For others, in particular small and medium sized businesses, they were checking their insurance policies: did the “business interruption” insurance policy they had in place cover any of their losses suffered as a result of COVID-19 and the subsequent restrictions imposed by government? It was a billion-pound question, with an estimated 370,000 policy-holders holding their breath to hear the answer, after insurers initially refused to pay out.

The answer came last Friday in the form of a judgment of the Supreme court in the first case of its type brought by the FCA under the Financial Markets Test Case scheme. The case, which leapfrogged its way from the High court due to is importance, examined the wording of various sample clauses of business interruption policies and asked whether they applied in the context of COVID-19.

For the policy holders, the judgment was a welcome one; for insurers, an expensive one: the Supreme Court, agreeing with the High Court, dismissed all appeals from the Insurers, allowed all four of the FCA’s appeals, and held that all of the clauses considered in the case (and likely many like them, given they were provided as representative samples) would provide cover for business interruption caused by the COVID-19 pandemic.

The judgment

The judgment itself runs to some 112 pages, and considers a variety of sample clauses commonly found in business interruption policies. For obvious reasons, the focus was particularly on Disease Clauses which cover business interruption losses caused by the occurrence of a ‘Notifiable Disease’ within a defined radius, and so called Prevention of Access clauses which cover circumstances in which a policy holder cannot gain access to their premises, as well as hybrid clauses of the two.

While the Supreme Court disagreed with some of the analysis of the High Court on questions of construction and causation, ultimately the Supreme Court’s judgment not only confirmed coverage for those policy holders for whom the High Court found in favour, but expanded the class of potential claimants further.

The Disease Clauses

One of the questions for the Court was the meaning of the sample Disease Clause which read:

“We shall indemnify you in respect of interruption or interference with the Business during the Indemnity Period following…any occurrence of a Notifiable Disease within a radius of 25 miles of the Premises”

  • The High Court had interpreted this clause quite widely: in its view, the clause covered the effects of COVID-19 generally, not merely the effects of a single case within the 25-mile radius.
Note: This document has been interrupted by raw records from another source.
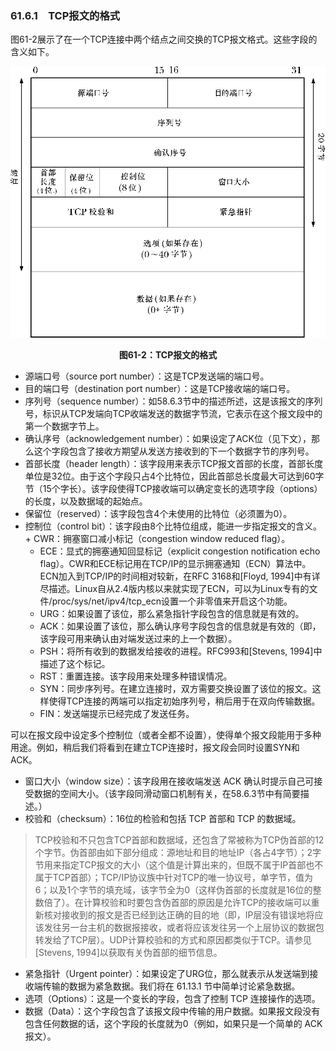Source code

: ### 61.6.1　TCP报文的格式

图61-2展示了在一个TCP连接中两个结点之间交换的TCP报文格式。这些字段的含义如下。

![1559.png](../images/1559.png)
<center class="my_markdown"><b class="my_markdown">图61-2：TCP报文的格式</b></center>

+ 源端口号（source port number）：这是TCP发送端的端口号。
+ 目的端口号（destination port number）：这是TCP接收端的端口号。
+ 序列号（sequence number）：如58.6.3节中的描述所述，这是该报文的序列号，标识从TCP发端向TCP收端发送的数据字节流，它表示在这个报文段中的第一个数据字节上。
+ 确认序号（acknowledgement number）：如果设定了ACK位（见下文），那么这个字段包含了接收方期望从发送方接收到的下一个数据字节的序列号。
+ 首部长度（header length）：该字段用来表示TCP报文首部的长度，首部长度单位是32位。由于这个字段只占4个比特位，因此首部总长度最大可达到60字节（15个字长）。该字段使得TCP接收端可以确定变长的选项字段（options）的长度，以及数据域的起始点。
+ 保留位（reserved）：该字段包含4个未使用的比特位（必须置为0）。
+ 控制位（control bit）：该字段由8个比特位组成，能进一步指定报文的含义。
      + CWR：拥塞窗口减小标记（congestion window reduced flag）。
    + ECE：显式的拥塞通知回显标记（explicit congestion notification echo flag）。CWR和ECE标记用在TCP/IP的显示拥塞通知（ECN）算法中。ECN加入到TCP/IP的时间相对较新，在RFC 3168和[Floyd, 1994]中有详尽描述。Linux自从2.4版内核以来就实现了ECN，可以为Linux专有的文件/proc/sys/net/ipv4/tcp_ecn设置一个非零值来开启这个功能。
    + URG：如果设置了该位，那么紧急指针字段包含的信息就是有效的。
    + ACK：如果设置了该位，那么确认序号字段包含的信息就是有效的（即，该字段可用来确认由对端发送过来的上一个数据）。
    + PSH：将所有收到的数据发给接收的进程。RFC993和[Stevens, 1994]中描述了这个标记。
    + RST：重置连接。该字段用来处理多种错误情况。
    + SYN：同步序列号。在建立连接时，双方需要交换设置了该位的报文。这样使得TCP连接的两端可以指定初始序列号，稍后用于在双向传输数据。
    + FIN：发送端提示已经完成了发送任务。

可以在报文段中设定多个控制位（或者全都不设置），使得单个报文段能用于多种用途。例如，稍后我们将看到在建立TCP连接时，报文段会同时设置SYN和ACK。

+ 窗口大小（window size）：该字段用在接收端发送 ACK 确认时提示自己可接受数据的空间大小。（该字段同滑动窗口机制有关，在58.6.3节中有简要描述。）
+ 校验和（checksum）：16位的检验和包括 TCP 首部和 TCP 的数据域。

> TCP校验和不只包含TCP首部和数据域，还包含了常被称为TCP伪首部的12个字节。伪首部由如下部分组成：源地址和目的地址IP（各占4字节）；2字节用来指定TCP报文的大小（这个值是计算出来的，但既不属于IP首部也不属于TCP首部）；TCP/IP协议族中针对TCP的唯一协议号，单字节，值为6；以及1个字节的填充域，该字节全为0（这样伪首部的长度就是16位的整数倍了）。在计算校验和时要包含伪首部的原因是允许TCP的接收端可以重新核对接收到的报文是否已经到达正确的目的地（即，IP层没有错误地将应该发往另一台主机的数据报接收，或者将应该发往另一个上层协议的数据包转发给了TCP层）。UDP计算校验和的方式和原因都类似于TCP。请参见[Stevens, 1994]以获取有关伪首部的细节信息。

+ 紧急指针（Urgent pointer）：如果设定了URG位，那么就表示从发送端到接收端传输的数据为紧急数据。我们将在 61.13.1 节中简单讨论紧急数据。
+ 选项（Options）：这是一个变长的字段，包含了控制 TCP 连接操作的选项。
+ 数据（Data）：这个字段包含了该报文段中传输的用户数据。如果报文段没有包含任何数据的话，这个字段的长度就为0（例如，如果只是一个简单的 ACK 报文）。

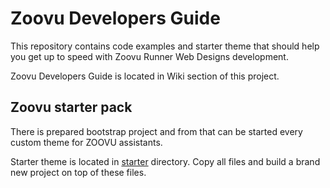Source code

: # Zoovu Developers Guide

This repository contains code examples and starter theme that should help you get up to speed with Zoovu Runner Web Designs development.

Zoovu Developers Guide is located in Wiki section of this project.

## Zoovu starter pack

There is prepared bootstrap project and from that can be started every custom theme for ZOOVU assistants.

Starter theme is located in [starter](https://github.com/zoovu/zoovu-developers-guide/tree/master/starter) directory. Copy all files and build a brand new project on top of these files.
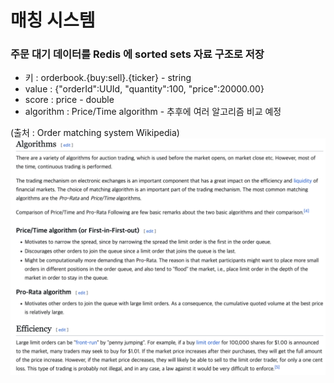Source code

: # 매칭 시스템 

### 주문 대기 데이터를 Redis 에 sorted sets 자료 구조로 저장 

- 키 : orderbook.{buy:sell}.{ticker} - string 
- value : {"orderId":UUId, "quantity":100, "price":20000.00}
- score : price - double
- algorithm : Price/Time algorithm - 추후에 여러 알고리즘 비교 예정

(출처 : Order matching system Wikipedia)
![img.png](img.png)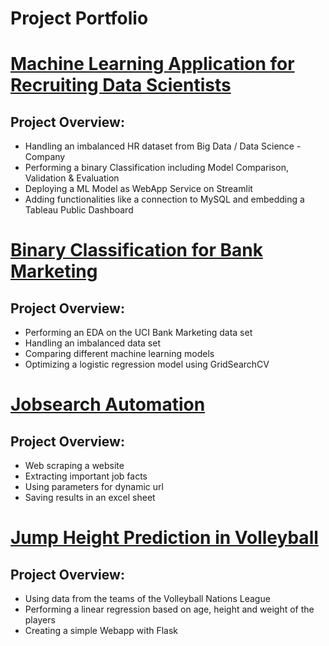 # Project Portfolio  
  
  

# [Machine Learning Application for Recruiting Data Scientists](https://github.com/Reik96/HR_Analytics)

## Project Overview:

* Handling an imbalanced HR dataset from Big Data / Data Science - Company  
* Performing a binary Classification including Model Comparison, Validation & Evaluation 
* Deploying a ML Model as WebApp Service on Streamlit 
* Adding functionalities like a connection to MySQL and embedding a Tableau Public Dashboard


# [Binary Classification for Bank Marketing](https://github.com/Reik96/Bank_Marketing_Project)


## Project Overview:

* Performing an EDA on the UCI Bank Marketing data set
* Handling an imbalanced data set
* Comparing different machine learning models 
* Optimizing a logistic regression model using GridSearchCV



# [Jobsearch Automation](https://github.com/Reik96/Jobsearch-Automation)


## Project Overview:

* Web scraping a website
* Extracting important job facts
* Using parameters for dynamic url
* Saving results in an excel sheet


# [Jump Height Prediction in Volleyball](https://github.com/Reik96/Jump_Height_Prediction)

## Project Overview:

* Using data from the teams of the Volleyball Nations League
* Performing a linear regression based on age, height and weight of the players
* Creating a simple Webapp with Flask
So, as long as a policy holder could point to a case of COVID-19 in the defined radius, their business interruption losses owing to the more general effects of COVID-19 would be covered.
  • The Supreme Court disagreed with the above analysis. It had the effect, the Court said, of straining the plain meaning of the clause and resulting in coverage for perils that were not insured against: the so-called “insured peril” was the occurrence (i.e. a single case of COVID-19) within the 25-mile radius. Only losses resulting from that occurrence were covered.
  • However, critically, this interpretation did not limit the scope of claims as policy holders might have feared. When the Court moved on to consider causation, it rejected the argument that a policy holder had to show that “but for” the single case it had identified within the defined radius, the loss would not have occurred. Instead, the Court said that there are circumstances where it is appropriate to depart from the “but-for” test for causation, and this was one.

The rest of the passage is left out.